(SUPPLIED ENTRIES begins)

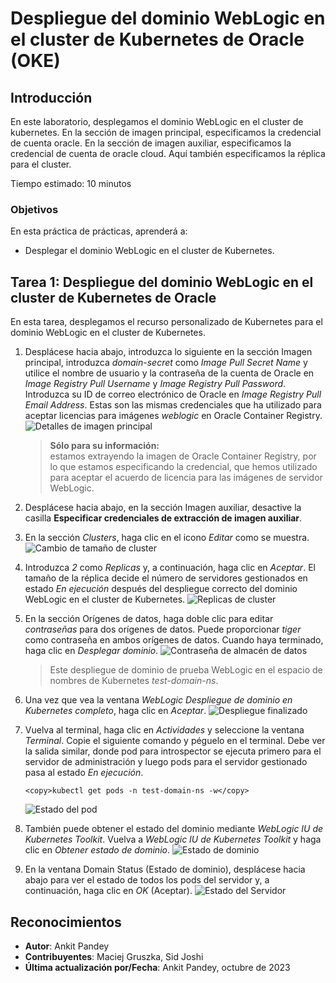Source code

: # Despliegue del dominio WebLogic en el cluster de Kubernetes de Oracle (OKE)

## Introducción

En este laboratorio, desplegamos el dominio WebLogic en el cluster de kubernetes. En la sección de imagen principal, especificamos la credencial de cuenta oracle. En la sección de imagen auxiliar, especificamos la credencial de cuenta de oracle cloud. Aquí también especificamos la réplica para el cluster.

Tiempo estimado: 10 minutos

### Objetivos

En esta práctica de prácticas, aprenderá a:

*   Desplegar el dominio WebLogic en el cluster de Kubernetes.

## Tarea 1: Despliegue del dominio WebLogic en el cluster de Kubernetes de Oracle

En esta tarea, desplegamos el recurso personalizado de Kubernetes para el dominio WebLogic en el cluster de Kubernetes.

1.  Desplácese hacia abajo, introduzca lo siguiente en la sección Imagen principal, introduzca _domain-secret_ como _Image Pull Secret Name_ y utilice el nombre de usuario y la contraseña de la cuenta de Oracle en _Image Registry Pull Username_ y _Image Registry Pull Password_. Introduzca su ID de correo electrónico de Oracle en _Image Registry Pull Email Address_. Estas son las mismas credenciales que ha utilizado para aceptar licencias para imágenes _weblogic_ en Oracle Container Registry. ![Detalles de imagen principal](images/primary-image-details.png)
    
    > **Sólo para su información:**  
    > estamos extrayendo la imagen de Oracle Container Registry, por lo que estamos especificando la credencial, que hemos utilizado para aceptar el acuerdo de licencia para las imágenes de servidor WebLogic.
    
2.  Desplácese hacia abajo, en la sección Imagen auxiliar, desactive la casilla **Especificar credenciales de extracción de imagen auxiliar**.
    
3.  En la sección _Clusters_, haga clic en el icono _Editar_ como se muestra. ![Cambio de tamaño de cluster](images/cluster-resize.png)
    
4.  Introduzca _2_ como _Replicas_ y, a continuación, haga clic en _Aceptar_. El tamaño de la réplica decide el número de servidores gestionados en estado _En ejecución_ después del despliegue correcto del dominio WebLogic en el cluster de Kubernetes. ![Replicas de cluster](images/cluster-replicas.png)
    
5.  En la sección Orígenes de datos, haga doble clic para editar _contraseñas_ para dos orígenes de datos. Puede proporcionar _tiger_ como contraseña en ambos orígenes de datos. Cuando haya terminado, haga clic en _Desplegar dominio_. ![Contraseña de almacén de datos](images/datasource-password.png)
    
    > Este despliegue de dominio de prueba WebLogic en el espacio de nombres de Kubernetes _test-domain-ns_.
    
6.  Una vez que vea la ventana _WebLogic Despliegue de dominio en Kubernetes completo_, haga clic en _Aceptar_. ![Despliegue finalizado](images/deployment-complete.png)
    
7.  Vuelva al terminal, haga clic en _Actividades_ y seleccione la ventana _Terminal_. Copie el siguiente comando y péguelo en el terminal. Debe ver la salida similar, donde pod para introspector se ejecuta primero para el servidor de administración y luego pods para el servidor gestionado pasa al estado _En ejecución_.
    
        <copy>kubectl get pods -n test-domain-ns -w</copy>
        
    
    ![Estado del pod](images/pod-status.png)
    
8.  También puede obtener el estado del dominio mediante _WebLogic IU de Kubernetes Toolkit_. Vuelva a _WebLogic IU de Kubernetes Toolkit_ y haga clic en _Obtener estado de dominio_. ![Estado de dominio](images/domain-status.png)
    
9.  En la ventana Domain Status (Estado de dominio), desplácese hacia abajo para ver el estado de todos los pods del servidor y, a continuación, haga clic en _OK_ (Aceptar). ![Estado del Servidor](images/server-status.png)
    

## Reconocimientos

*   **Autor**: Ankit Pandey
*   **Contribuyentes**: Maciej Gruszka, Sid Joshi
*   **Última actualización por/Fecha**: Ankit Pandey, octubre de 2023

(SUPPLIED ENTRIES ends)

■ WHAT THE EXERCISE ASKS
Using the records above, please repeat the line with "estado _En ejecución_." and every line after it exactly, and give no other text.

■ OUTPUT BELOW
7.  Vuelva al terminal, haga clic en _Actividades_ y seleccione la ventana _Terminal_. Copie el siguiente comando y péguelo en el terminal. Debe ver la salida similar, donde pod para introspector se ejecuta primero para el servidor de administración y luego pods para el servidor gestionado pasa al estado _En ejecución_.
    
        <copy>kubectl get pods -n test-domain-ns -w</copy>
        
    
    ![Estado del pod](images/pod-status.png)
    
8.  También puede obtener el estado del dominio mediante _WebLogic IU de Kubernetes Toolkit_. Vuelva a _WebLogic IU de Kubernetes Toolkit_ y haga clic en _Obtener estado de dominio_. ![Estado de dominio](images/domain-status.png)
    
9.  En la ventana Domain Status (Estado de dominio), desplácese hacia abajo para ver el estado de todos los pods del servidor y, a continuación, haga clic en _OK_ (Aceptar). ![Estado del Servidor](images/server-status.png)
    

## Reconocimientos

*   **Autor**: Ankit Pandey
*   **Contribuyentes**: Maciej Gruszka, Sid Joshi
*   **Última actualización por/Fecha**: Ankit Pandey, octubre de 2023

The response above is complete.